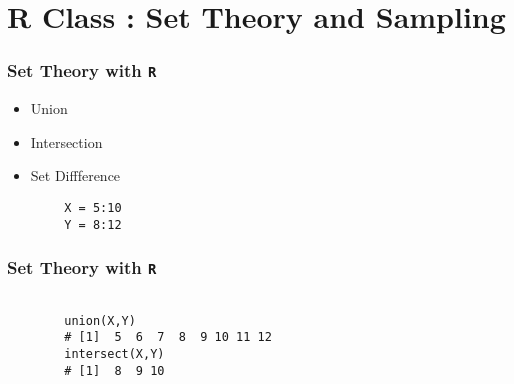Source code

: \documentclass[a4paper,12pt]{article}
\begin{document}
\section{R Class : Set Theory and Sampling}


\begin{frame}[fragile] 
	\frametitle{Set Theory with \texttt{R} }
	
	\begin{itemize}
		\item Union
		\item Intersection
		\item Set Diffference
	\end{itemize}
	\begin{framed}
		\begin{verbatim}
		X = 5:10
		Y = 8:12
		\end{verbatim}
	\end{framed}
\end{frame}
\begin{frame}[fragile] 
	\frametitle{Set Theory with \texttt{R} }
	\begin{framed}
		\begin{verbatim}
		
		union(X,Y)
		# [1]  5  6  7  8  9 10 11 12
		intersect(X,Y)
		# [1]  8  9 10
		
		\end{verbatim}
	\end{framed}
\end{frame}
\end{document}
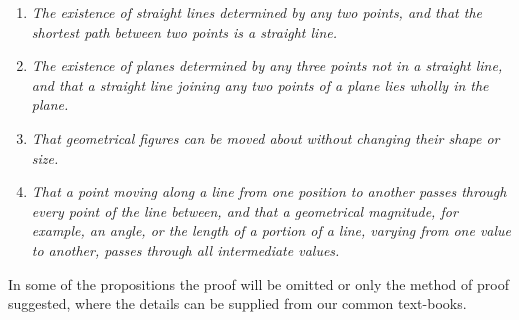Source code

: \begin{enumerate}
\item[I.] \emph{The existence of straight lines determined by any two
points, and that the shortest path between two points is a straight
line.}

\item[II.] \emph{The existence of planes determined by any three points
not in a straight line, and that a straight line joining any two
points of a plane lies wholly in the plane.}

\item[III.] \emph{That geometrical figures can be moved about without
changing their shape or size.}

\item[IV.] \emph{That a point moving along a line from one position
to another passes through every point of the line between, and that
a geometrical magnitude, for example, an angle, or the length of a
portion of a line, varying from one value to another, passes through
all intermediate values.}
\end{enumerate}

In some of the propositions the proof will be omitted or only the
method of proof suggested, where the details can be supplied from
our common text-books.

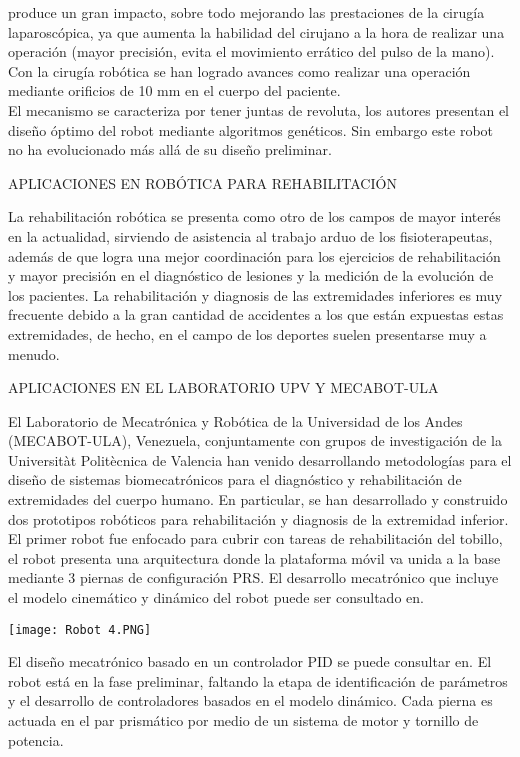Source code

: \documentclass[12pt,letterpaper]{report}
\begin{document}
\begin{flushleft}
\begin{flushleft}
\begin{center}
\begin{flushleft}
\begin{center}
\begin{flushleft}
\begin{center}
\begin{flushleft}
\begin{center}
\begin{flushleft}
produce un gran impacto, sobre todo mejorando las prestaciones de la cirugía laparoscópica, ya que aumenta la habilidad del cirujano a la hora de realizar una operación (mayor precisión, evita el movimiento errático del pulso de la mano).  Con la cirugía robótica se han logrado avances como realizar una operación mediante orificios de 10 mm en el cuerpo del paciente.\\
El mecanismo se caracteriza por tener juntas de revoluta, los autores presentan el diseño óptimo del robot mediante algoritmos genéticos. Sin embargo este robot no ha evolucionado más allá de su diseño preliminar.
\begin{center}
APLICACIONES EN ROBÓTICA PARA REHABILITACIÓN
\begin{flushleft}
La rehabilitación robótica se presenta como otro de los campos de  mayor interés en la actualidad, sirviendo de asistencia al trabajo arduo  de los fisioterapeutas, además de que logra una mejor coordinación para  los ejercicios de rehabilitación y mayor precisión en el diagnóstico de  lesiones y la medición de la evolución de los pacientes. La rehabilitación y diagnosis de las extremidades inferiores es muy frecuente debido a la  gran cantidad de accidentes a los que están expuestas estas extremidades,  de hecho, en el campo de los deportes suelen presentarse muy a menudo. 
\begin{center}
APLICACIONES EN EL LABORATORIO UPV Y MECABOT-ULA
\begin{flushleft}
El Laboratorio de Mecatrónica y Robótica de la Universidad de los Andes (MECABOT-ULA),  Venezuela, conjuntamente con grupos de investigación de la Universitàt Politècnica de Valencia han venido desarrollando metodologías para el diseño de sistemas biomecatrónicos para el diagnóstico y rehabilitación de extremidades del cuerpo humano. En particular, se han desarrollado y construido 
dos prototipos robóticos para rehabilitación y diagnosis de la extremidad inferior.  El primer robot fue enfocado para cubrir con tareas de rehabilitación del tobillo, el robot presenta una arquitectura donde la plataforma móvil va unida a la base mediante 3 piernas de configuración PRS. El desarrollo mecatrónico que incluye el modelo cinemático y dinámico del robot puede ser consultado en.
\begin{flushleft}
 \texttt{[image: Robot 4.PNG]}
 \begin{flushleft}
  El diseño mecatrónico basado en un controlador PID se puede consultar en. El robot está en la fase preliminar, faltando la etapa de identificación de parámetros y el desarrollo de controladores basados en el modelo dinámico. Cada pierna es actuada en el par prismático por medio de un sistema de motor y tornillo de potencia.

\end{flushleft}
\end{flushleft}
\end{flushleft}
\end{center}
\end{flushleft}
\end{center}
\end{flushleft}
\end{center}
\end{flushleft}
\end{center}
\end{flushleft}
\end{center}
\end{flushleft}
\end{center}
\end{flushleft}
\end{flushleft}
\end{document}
◇ ◇ ◇ ◇ ◇ ◇ ◇
* _Task to complete_: Provide only the number of lines in the entries that hold the word "straight".

* _Written answer_: 3